So I decided to keep going and stick out the next month. Actually, I was going to do 66 days total, but Christmas stuff started happening December 6 and that marked 60 days, so I kind of said, I’m just going to do Christmas. I had clean meals in between days of feasting, and I enjoyed myself, but by December 28th my tummy was in knots and I went back to W30 full force for two weeks to recover. I meant to do a reintroduction carefully and scientifically so I would know how things affect me, but I failed at that. It was really hard to introduce grains without also introducing dairy and sugar and Oh My! I obviously still don’t have the Food Freedom that Melissa Hartwig talks about, but I have learned that I feel better when I eat more veggies and protein and less grains - especially wheat - and dairy.

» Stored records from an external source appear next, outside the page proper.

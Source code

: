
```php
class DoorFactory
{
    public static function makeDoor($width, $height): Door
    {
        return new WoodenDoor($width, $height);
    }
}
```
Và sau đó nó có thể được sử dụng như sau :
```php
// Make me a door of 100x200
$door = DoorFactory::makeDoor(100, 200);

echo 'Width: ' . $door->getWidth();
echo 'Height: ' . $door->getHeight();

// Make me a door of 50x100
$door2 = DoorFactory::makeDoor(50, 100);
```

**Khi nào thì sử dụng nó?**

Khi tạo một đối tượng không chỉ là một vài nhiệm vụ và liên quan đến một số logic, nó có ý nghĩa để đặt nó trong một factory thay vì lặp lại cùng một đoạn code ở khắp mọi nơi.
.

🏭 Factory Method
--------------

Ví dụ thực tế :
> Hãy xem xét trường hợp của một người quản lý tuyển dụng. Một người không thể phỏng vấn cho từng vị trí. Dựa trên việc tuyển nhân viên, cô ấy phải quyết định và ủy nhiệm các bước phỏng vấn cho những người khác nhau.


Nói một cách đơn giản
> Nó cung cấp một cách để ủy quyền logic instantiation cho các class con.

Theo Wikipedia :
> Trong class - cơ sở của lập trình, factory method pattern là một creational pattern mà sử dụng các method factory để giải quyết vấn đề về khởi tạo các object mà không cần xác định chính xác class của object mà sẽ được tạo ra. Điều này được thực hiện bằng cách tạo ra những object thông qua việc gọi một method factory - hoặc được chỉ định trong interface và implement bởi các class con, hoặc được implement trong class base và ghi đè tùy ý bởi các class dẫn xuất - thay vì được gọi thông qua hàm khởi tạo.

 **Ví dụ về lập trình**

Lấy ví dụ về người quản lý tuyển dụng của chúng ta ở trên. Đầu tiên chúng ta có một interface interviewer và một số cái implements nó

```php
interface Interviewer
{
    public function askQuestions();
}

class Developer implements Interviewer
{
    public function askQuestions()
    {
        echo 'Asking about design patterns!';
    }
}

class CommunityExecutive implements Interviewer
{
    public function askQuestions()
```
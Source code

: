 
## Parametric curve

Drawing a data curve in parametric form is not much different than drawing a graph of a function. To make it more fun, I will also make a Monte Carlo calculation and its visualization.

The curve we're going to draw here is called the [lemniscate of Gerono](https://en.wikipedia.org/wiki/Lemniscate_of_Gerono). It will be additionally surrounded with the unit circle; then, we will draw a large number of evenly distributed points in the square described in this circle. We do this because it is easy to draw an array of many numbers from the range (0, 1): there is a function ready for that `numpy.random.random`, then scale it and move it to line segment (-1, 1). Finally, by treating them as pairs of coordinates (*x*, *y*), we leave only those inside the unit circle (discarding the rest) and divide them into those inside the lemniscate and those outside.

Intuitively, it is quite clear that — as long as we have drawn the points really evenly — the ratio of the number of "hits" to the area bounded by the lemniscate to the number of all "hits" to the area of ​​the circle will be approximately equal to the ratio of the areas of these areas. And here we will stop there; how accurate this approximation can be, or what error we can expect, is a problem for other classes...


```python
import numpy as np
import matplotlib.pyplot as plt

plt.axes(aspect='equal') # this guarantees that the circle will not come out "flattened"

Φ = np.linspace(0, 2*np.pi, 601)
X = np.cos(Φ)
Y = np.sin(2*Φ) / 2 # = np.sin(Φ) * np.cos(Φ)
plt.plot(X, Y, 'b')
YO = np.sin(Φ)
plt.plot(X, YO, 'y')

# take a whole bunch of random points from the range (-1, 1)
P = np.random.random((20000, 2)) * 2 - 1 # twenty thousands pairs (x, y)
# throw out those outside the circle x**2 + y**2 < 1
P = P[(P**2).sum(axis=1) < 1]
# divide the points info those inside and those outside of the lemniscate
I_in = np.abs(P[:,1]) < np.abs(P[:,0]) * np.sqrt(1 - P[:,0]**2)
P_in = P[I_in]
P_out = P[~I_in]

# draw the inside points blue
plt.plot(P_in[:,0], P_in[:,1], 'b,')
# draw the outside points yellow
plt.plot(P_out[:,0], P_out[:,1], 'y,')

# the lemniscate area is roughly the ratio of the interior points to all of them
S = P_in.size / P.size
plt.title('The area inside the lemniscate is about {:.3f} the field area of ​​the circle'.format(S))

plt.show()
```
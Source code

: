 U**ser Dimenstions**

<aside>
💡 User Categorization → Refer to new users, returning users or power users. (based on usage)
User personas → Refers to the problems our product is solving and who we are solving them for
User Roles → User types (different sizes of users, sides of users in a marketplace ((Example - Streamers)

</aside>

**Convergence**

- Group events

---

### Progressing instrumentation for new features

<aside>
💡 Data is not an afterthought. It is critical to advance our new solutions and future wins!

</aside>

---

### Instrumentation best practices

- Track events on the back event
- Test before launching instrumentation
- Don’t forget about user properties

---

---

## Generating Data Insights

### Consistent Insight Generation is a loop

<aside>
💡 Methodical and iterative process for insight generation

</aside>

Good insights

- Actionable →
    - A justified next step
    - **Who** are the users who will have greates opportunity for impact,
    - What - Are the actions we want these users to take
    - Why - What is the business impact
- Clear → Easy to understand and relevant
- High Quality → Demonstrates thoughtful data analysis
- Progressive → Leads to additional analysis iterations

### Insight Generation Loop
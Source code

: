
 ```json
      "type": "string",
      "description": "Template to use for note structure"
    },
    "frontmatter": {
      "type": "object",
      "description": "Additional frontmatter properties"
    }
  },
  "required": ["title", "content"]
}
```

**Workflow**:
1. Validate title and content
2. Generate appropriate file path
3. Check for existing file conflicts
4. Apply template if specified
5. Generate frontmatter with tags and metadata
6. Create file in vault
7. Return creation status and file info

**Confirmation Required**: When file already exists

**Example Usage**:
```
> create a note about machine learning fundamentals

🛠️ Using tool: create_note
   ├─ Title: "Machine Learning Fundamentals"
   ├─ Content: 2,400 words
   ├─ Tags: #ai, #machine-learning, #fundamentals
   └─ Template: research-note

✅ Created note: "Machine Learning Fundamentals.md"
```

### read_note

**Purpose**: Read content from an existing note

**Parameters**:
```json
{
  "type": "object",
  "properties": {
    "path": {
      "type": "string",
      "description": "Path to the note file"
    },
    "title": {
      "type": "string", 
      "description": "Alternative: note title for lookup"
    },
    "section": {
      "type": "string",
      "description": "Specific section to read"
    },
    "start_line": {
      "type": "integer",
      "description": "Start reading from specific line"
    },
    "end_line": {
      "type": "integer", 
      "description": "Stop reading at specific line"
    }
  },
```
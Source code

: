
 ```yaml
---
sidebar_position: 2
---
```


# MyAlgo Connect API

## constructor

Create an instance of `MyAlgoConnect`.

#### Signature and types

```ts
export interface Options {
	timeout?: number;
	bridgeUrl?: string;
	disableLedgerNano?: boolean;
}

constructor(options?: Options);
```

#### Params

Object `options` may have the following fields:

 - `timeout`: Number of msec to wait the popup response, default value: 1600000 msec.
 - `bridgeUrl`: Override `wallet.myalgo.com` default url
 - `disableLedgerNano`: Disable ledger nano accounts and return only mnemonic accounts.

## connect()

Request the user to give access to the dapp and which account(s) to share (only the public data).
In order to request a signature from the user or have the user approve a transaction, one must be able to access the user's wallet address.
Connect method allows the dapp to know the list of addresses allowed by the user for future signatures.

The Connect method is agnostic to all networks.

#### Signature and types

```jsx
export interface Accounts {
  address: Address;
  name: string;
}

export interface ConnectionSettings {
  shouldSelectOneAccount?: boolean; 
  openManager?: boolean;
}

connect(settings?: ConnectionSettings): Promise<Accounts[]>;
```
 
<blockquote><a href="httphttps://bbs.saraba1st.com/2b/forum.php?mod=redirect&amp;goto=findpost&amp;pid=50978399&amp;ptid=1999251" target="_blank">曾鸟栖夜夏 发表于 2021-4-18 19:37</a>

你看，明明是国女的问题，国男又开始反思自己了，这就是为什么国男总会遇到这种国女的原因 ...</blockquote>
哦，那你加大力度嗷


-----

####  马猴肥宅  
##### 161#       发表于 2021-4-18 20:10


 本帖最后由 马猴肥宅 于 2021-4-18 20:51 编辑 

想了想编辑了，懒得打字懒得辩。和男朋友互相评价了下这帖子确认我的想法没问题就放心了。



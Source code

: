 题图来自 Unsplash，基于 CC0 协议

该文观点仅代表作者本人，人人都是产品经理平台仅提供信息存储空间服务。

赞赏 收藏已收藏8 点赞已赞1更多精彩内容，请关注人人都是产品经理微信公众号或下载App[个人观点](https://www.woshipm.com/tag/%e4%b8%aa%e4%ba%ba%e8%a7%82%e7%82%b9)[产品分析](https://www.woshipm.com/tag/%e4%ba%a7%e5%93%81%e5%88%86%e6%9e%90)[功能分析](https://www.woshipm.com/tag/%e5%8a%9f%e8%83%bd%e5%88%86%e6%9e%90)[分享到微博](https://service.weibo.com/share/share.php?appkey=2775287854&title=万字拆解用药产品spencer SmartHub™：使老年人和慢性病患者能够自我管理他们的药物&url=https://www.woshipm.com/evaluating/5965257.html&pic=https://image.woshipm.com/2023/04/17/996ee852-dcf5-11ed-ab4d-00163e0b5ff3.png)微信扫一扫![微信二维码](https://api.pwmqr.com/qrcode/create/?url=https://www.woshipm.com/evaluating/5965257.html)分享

So I am kind of right there. Where I eat food. But I listen to my body and if it doesn’t feel good, I eat a W30 type of meal and snacks for the next while until I feel good again. I don’t have the exact information that I could have gained, but I do have some valuable knowledge in my easily accessible repertoire which I access frequently. And I have a strategy that I can easily get back to if I am feeling out of control. Good things.

As for overall what my results were - since October 9, I have lost about 28 pounds. My emotional state is much more even keel. I also started tracking my menstrual cycle when I started W30 and I have found that I am a nut job on the second last day of my period, and knowing that that is just a bad day overall, I can get through it easier knowing it is just hormones and not “me” or my failures that is making the day so BAD! My energy level has also improved. I am able to get more of the stuff done around my home. More laundry gets done. I vacuum now. The kitchen counters aren’t such an insurmountable task, and getting out for walks and adventure is easier - if the weather permits, which has been a whole thing for us this winter. Sometimes (usually) I still struggle with sugar. Like those Welch’s Fruit Snacks have trapped me in the kitchen once or twice since I started back to eating food with added sugar, but now I recognize disordered eating patterns AND I don’t have to feel guilty about them, I just use tools I have to move back in the direction of food as fuel instead of crappy comfort for a crappy moment. I had a phrase kind of hit me a couple of days ago - well, I don’t really remember exactly how it went, but it was along the lines of there being no sense in allowing a food choice to make me feel crappier on an already crappy day. Very eloquent. I should really be a writer. Must have been the second last day of my period.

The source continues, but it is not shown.